Doktor ya da mühendis olma umudu ülkemizde ne zaman söndü? Aileler çocuklarının geleceğini temin etmede eğitimden ümitlerini ne zaman kesti? 80’lerde mi? 90’larda mı? Soruyu cevaplamak pek de kolay değil. Öncelikle objektif yaklaşmak ve herkesin doktor-mühendis olmasının mümkün olmadığından başlamak gerek. O nedenle “ormanda yol ikiye ayrılıyor”. Ya az seçilen yoldan gidip şansını deneyeceksin. Ya da daha pratik-pragmatik yaklaşıp şansını zorlamayacaksın!

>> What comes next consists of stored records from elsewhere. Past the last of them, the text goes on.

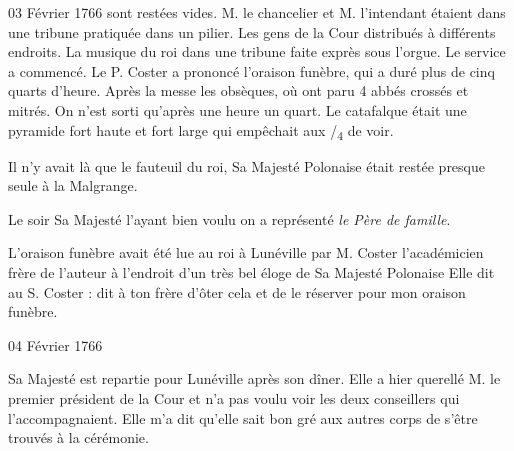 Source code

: \begin{diary}{03 Février 1766}{}
                           sont restées vides. M. le
                              chancelier et M. l'intendant
                           étaient dans une tribune
                           pratiquée dans un pilier. Les gens de la
                           Cour distribués à différents endroits. La
                              musique du roi dans une tribune faite
                           exprès sous l'orgue. Le service a commencé.
                           Le P. Coster a prononcé l'oraison
                           funèbre, qui
                           a duré plus de cinq quarts d'heure. Après la
                           messe les obsèques, où ont paru 4 abbés
                           crossés et mitrés. On n'est sorti qu'après
                           une heure un quart. Le catafalque était
                           une pyramide fort haute et fort large
                           qui empêchait aux /\textsubscript{4}
                           de voir. \bigskip


                         Il n'y avait là que le fauteuil du
                           roi,
                           Sa Majesté Polonaise était restée presque seule à
                           la Malgrange. \bigskip


                         Le soir Sa Majesté l'ayant bien voulu on a
                           représenté \emph{le Père de famille}. \bigskip


                         L'oraison funèbre avait été
                           lue au roi à
                           Lunéville par M. Coster l'académicien frère
                           de l'auteur à l'endroit d'un très bel éloge
                           de Sa Majesté Polonaise Elle dit au S.
                              Coster : \og dit à
                              ton frère d'ôter cela et de le réserver pour
                              mon oraison funèbre. \fg{}
                        \bigskip


                     \end{diary}

                     \begin{diary}{04 Février 1766}{}


                           Sa Majesté est repartie pour Lunéville après
                           son dîner. Elle a hier querellé M. le
                              premier
                              président de la Cour et n'a pas voulu voir les deux conseillers qui
                           l'accompagnaient.
                           Elle m'a dit qu'elle sait bon gré aux
                           autres corps de s'être trouvés à la cérémonie. \bigskip


                     \end{diary}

Kendi kültürünü iyi analiz edip pragmatizmi geliştirmiş Anglo-Saksonlar bugün bile eğitimin en kritik parametre olmadığını yaptıkları akademik çalışmalarla öne sürebiliyor. Bir kişinin ekonomik olarak başarılı bir kariyer yapmasında aile faktörünün hala en baskın olduğunu tespit ederek. Bu aslında malumun (akademik) ilamıdır. İngiliz toplumu zaten öteden beri böyle ise yapılacak araştırmalar da böyle olduğunu teyit edecektir! “İşçisin sen, işçi kal!”

Pratik-pragmatik yaklaşmak neden hatalı? Çünkü kimse yaşı kemale erip de dünyanın hallerini öğrendikten sonra, örneğin ABD’de ya da Norveç’te değil de Bengladeş’te ya da Çad’da doğduğu için, “şansı zorlamaya gerek yok” diyerek yaşamına son vermiyor! Oysa pek çok ülke, vatandaşına özellikle ekonomik anlamda zorluklar çıkararak belki de en sağlam “kurtuluş umudu” olan eğitimden mahrum kalmaları için ellerinden geleni yapıyor.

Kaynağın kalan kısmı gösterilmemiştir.